Directed by indie horror sensation Isabelle Hartley, Twinless (2025) is a chilling slow-burn psychological horror that explores grief, identity, and the terrifying bond between twins that transcends even death. With its haunting cinematography and complex emotional undercurrents, this A24-style thriller stands out as one of the most unsettling films of the year — not for its gore, but for the questions it leaves unanswered.
The story follows Mara Langley (Anya Taylor-Joy), a soft-spoken music teacher who lost her identical twin sister Lena in a tragic childhood accident. For decades, she’s lived a quiet, isolated life — until a series of unexplainable events in her apartment begins to unravel her fragile sense of reality. Scratches on the mirror, her own voice recorded in the dark, and disturbing dreams where her twin whispers, “I never left.”
When Mara returns to her childhood home to confront her aging mother (Tilda Swinton) and revisit long-buried trauma, she finds Lena’s old belongings mysteriously untouched — as if waiting. As the line between memory and haunting fractures, Mara begins to question if the ghost she fears is real… or a part of herself she never let go.
Twinless delivers on atmosphere in spades. Director Isabelle Hartley crafts a world soaked in melancholy — sterile hospital rooms, echoing hallways, fog-covered lakes — all serving to trap the viewer in Mara’s psychological spiral.
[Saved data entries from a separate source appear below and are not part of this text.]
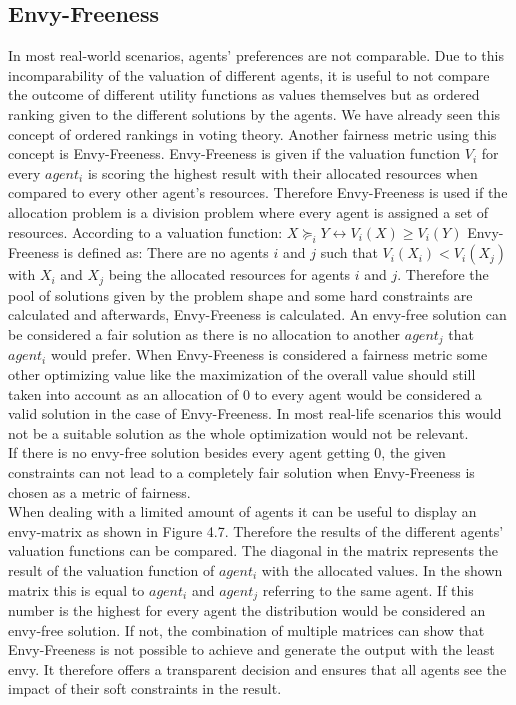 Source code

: \documentclass[german, a4paper, 11pt, oneside]{scrbook}
\begin{document}
\subsection{Envy-Freeness}
In most real-world scenarios, agents' preferences are not comparable.
Due to this incomparability of the valuation of different agents, it is useful to not compare the outcome of different utility functions as values themselves but as ordered ranking given to the different solutions by the agents. We have already seen this concept of ordered rankings in voting theory. Another fairness metric using this concept is Envy-Freeness. Envy-Freeness is given if the valuation function $V_i$ for every $agent_i$ is scoring the highest result with their allocated resources when compared to every other agent's resources. \cite{Plaut.15.07.2017} Therefore Envy-Freeness is used if the allocation problem is a division problem where every agent is assigned a set of resources.
According to a valuation function:
$X \succeq_i Y \leftrightarrow V_i(X) \geq V_i(Y)$
Envy-Freeness is defined as: There are no agents $i$ and $j$ such that
$V_i(X_i) < V_i(X_j)$
with $X_i$ and $X_j$ being the allocated resources for agents $i$ and $j$.
Therefore the pool of solutions given by the problem shape and some hard constraints are calculated and afterwards, Envy-Freeness is calculated. An envy-free solution can be considered a fair solution as there is no allocation to another $agent_j$ that $agent_i$ would prefer. \cite{Ek,Brandt, Plaut.15.07.2017} When Envy-Freeness is considered a fairness metric some other optimizing value like the maximization of the overall value should still taken into account as an allocation of 0 to every agent would be considered a valid solution in the case of Envy-Freeness. \cite{Bouveret} In most real-life scenarios this would not be a suitable solution as the whole optimization would not be relevant.
\\If there is no envy-free solution besides every agent getting 0, the given constraints can not lead to a completely fair solution when Envy-Freeness is chosen as a metric of fairness. \\When dealing with a limited amount of agents it can be useful to display an envy-matrix as shown in Figure 4.7. Therefore the results of the different agents' valuation functions can be compared. The diagonal in the matrix represents the result of the valuation function of $agent_i$ with the allocated values. In the shown matrix this is equal to $agent_i$ and $agent_j$ referring to the same agent. If this number is the highest for every agent the distribution would be considered an envy-free solution. If not, the combination of multiple matrices can show that Envy-Freeness is not possible to achieve and generate the output with the least envy. It therefore offers a transparent decision and ensures that all agents see the impact of their soft constraints in the result.\\ 
\end{document}
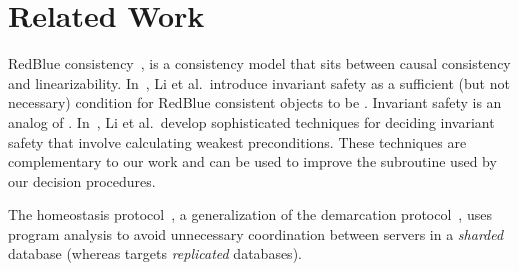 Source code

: \section{Related Work}

\newcommand{\sieve}{\textsc{SIEVE}}
RedBlue consistency~\cite{li2012making}, is a consistency model that sits
between causal consistency and linearizability.
%
%
In~\cite{li2012making}, Li et al.\ introduce invariant safety as a
sufficient (but not necessary) condition for RedBlue consistent objects to be
\invariantconfluent{}. Invariant safety is an analog of \invariantclosure{}.
In~\cite{li2014automating}, Li et al.\ develop sophisticated techniques for
deciding invariant safety that involve calculating weakest preconditions.
These techniques are complementary to our work and can be used to improve the
\invariantclosure{} subroutine used by our decision procedures.
%

The homeostasis protocol~\cite{roy2015homeostasis}, a generalization of the
demarcation protocol~\cite{barbara1994demarcation}, uses program analysis to
avoid unnecessary coordination between servers in a \emph{sharded} database
(whereas \invariantconfluence{} targets \emph{replicated} databases).

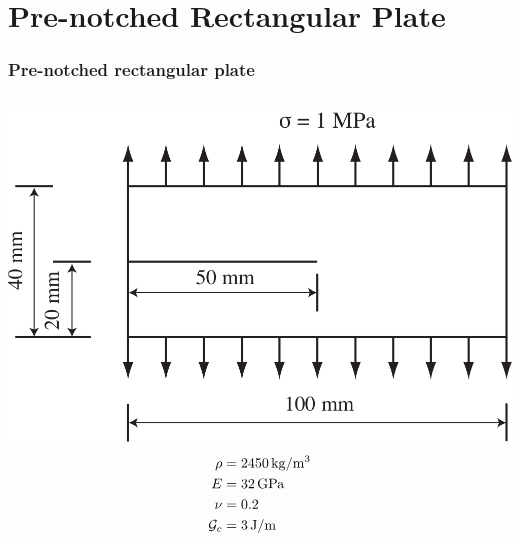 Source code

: \documentclass{beamer}
\begin{document}
\section{Pre-notched Rectangular Plate}

\begin{frame}
  \frametitle{Pre-notched rectangular plate}

  \begin{columns}[c]
    \includegraphics[width=\textwidth]{figs/Rectangle}
    \begin{align*}
      \rho &= \SI{2450}{\kilo\gram/\meter^3} \\
      E &= \SI{32}{\giga\pascal} \\
      \nu &= 0.2 \\
      {\cal G}_c &= \SI{3}{\joule/\meter}
    \end{align*}
  \end{columns}
\end{frame}
\end{document}
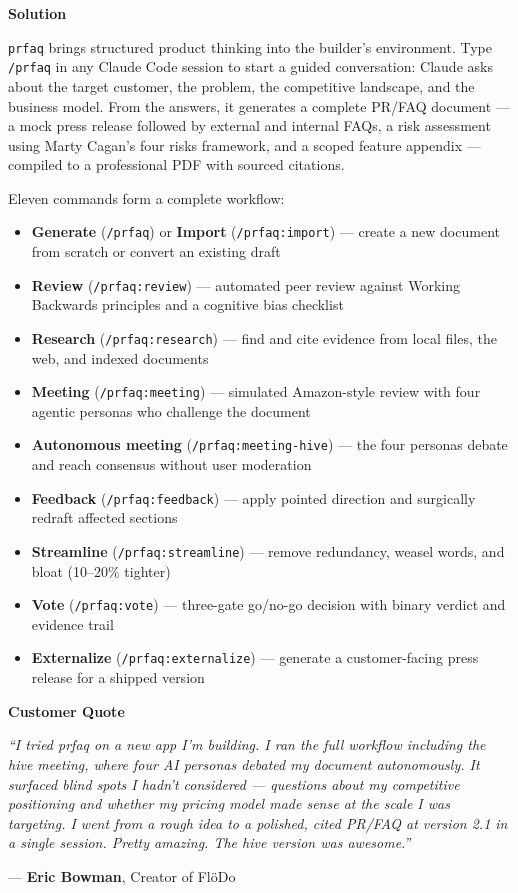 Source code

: \documentclass[11pt,letterpaper]{article}
\newcommand{\prsection}[1]{%
  \vspace{1em}%
  {\large\bfseries\color{SectionBlue}#1}%
  \vspace{0.3em}\par%
}
\begin{document}
\prsection{Solution}

\texttt{prfaq} brings structured product thinking into the builder's environment. Type \texttt{/prfaq} in any Claude Code session to start a guided conversation: Claude asks about the target customer, the problem, the competitive landscape, and the business model. From the answers, it generates a complete PR/FAQ document --- a mock press release followed by external and internal FAQs, a risk assessment using Marty Cagan's four risks framework, and a scoped feature appendix --- compiled to a professional PDF with sourced citations.

Eleven commands form a complete workflow:

\begin{itemize}[nosep]
  \item \textbf{Generate} (\texttt{/prfaq}) or \textbf{Import} (\texttt{/prfaq:import}) --- create a new document from scratch or convert an existing draft
  \item \textbf{Review} (\texttt{/prfaq:review}) --- automated peer review against Working Backwards principles and a cognitive bias checklist
  \item \textbf{Research} (\texttt{/prfaq:research}) --- find and cite evidence from local files, the web, and indexed documents
  \item \textbf{Meeting} (\texttt{/prfaq:meeting}) --- simulated Amazon-style review with four agentic personas who challenge the document
  \item \textbf{Autonomous meeting} (\texttt{/prfaq:meeting-hive}) --- the four personas debate and reach consensus without user moderation
  \item \textbf{Feedback} (\texttt{/prfaq:feedback}) --- apply pointed direction and surgically redraft affected sections
  \item \textbf{Streamline} (\texttt{/prfaq:streamline}) --- remove redundancy, weasel words, and bloat (10--20\% tighter)
  \item \textbf{Vote} (\texttt{/prfaq:vote}) --- three-gate go/no-go decision with binary verdict and evidence trail
  \item \textbf{Externalize} (\texttt{/prfaq:externalize}) --- generate a customer-facing press release for a shipped version
\end{itemize}

\prsection{Customer Quote}

\begin{customerquote}
\textit{``I tried prfaq on a new app I'm building. I ran the full workflow including the hive meeting, where four AI personas debated my document autonomously. It surfaced blind spots I hadn't considered --- questions about my competitive positioning and whether my pricing model made sense at the scale I was targeting. I went from a rough idea to a polished, cited PR/FAQ at version 2.1 in a single session. Pretty amazing. The hive version was awesome.''}

\raggedleft --- \textbf{Eric Bowman}, Creator of Fl\"{o}Do
\end{customerquote}
\end{document}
Cinematographer Lucien Arnaud uses long, still takes and dim lighting to evoke an oppressive mood, while composer Max Richter’s score balances between ethereal beauty and unsettling dissonance.
Anya Taylor-Joy once again proves she’s the reigning queen of psychological horror. Her dual role as Mara (and occasional flashback glimpses of Lena) captures both sides of a split identity with subtlety and pain. Her descent into confusion and fear is portrayed with aching realism.
What elevates Twinless from just another ghost story is its ambiguity. Is Mara being haunted by Lena’s spirit — or by her guilt? Is the supernatural real, or are we witnessing a slow mental breakdown? The film wisely refuses to give clear answers, instead layering visual and emotional metaphors that demand repeat viewings.
The pacing is deliberately slow, which may test some viewers' patience. There are few jump scares. But those expecting a more cerebral horror experience will find it deeply rewarding.
A potential sequel could explore the origin of the Langley family curse. We learn in passing that Mara and Lena’s grandmother was also a twin — one who died in childhood. Could the haunting be generational?
In Echoes, Mara is now in a psychiatric facility, seemingly cured — until another woman in the ward claims to be Lena, fully grown. Meanwhile, a string of twin-related disappearances across Europe leads a paranormal investigator to dig into the Langley bloodline. As timelines begin to collapse and doppelgängers appear, we move into more cosmic horror territory — raising the possibility that "twins" are never separate souls, but shared halves of something far older and darker.
Twinless is a haunting, emotionally rich debut that lingers long after the credits roll. A meditation on grief, guilt, and shared identity, it earns its place among modern psychological horror greats. It’s not just about losing someone close — it’s about what happens when you can’t let them go… because they might still be inside you.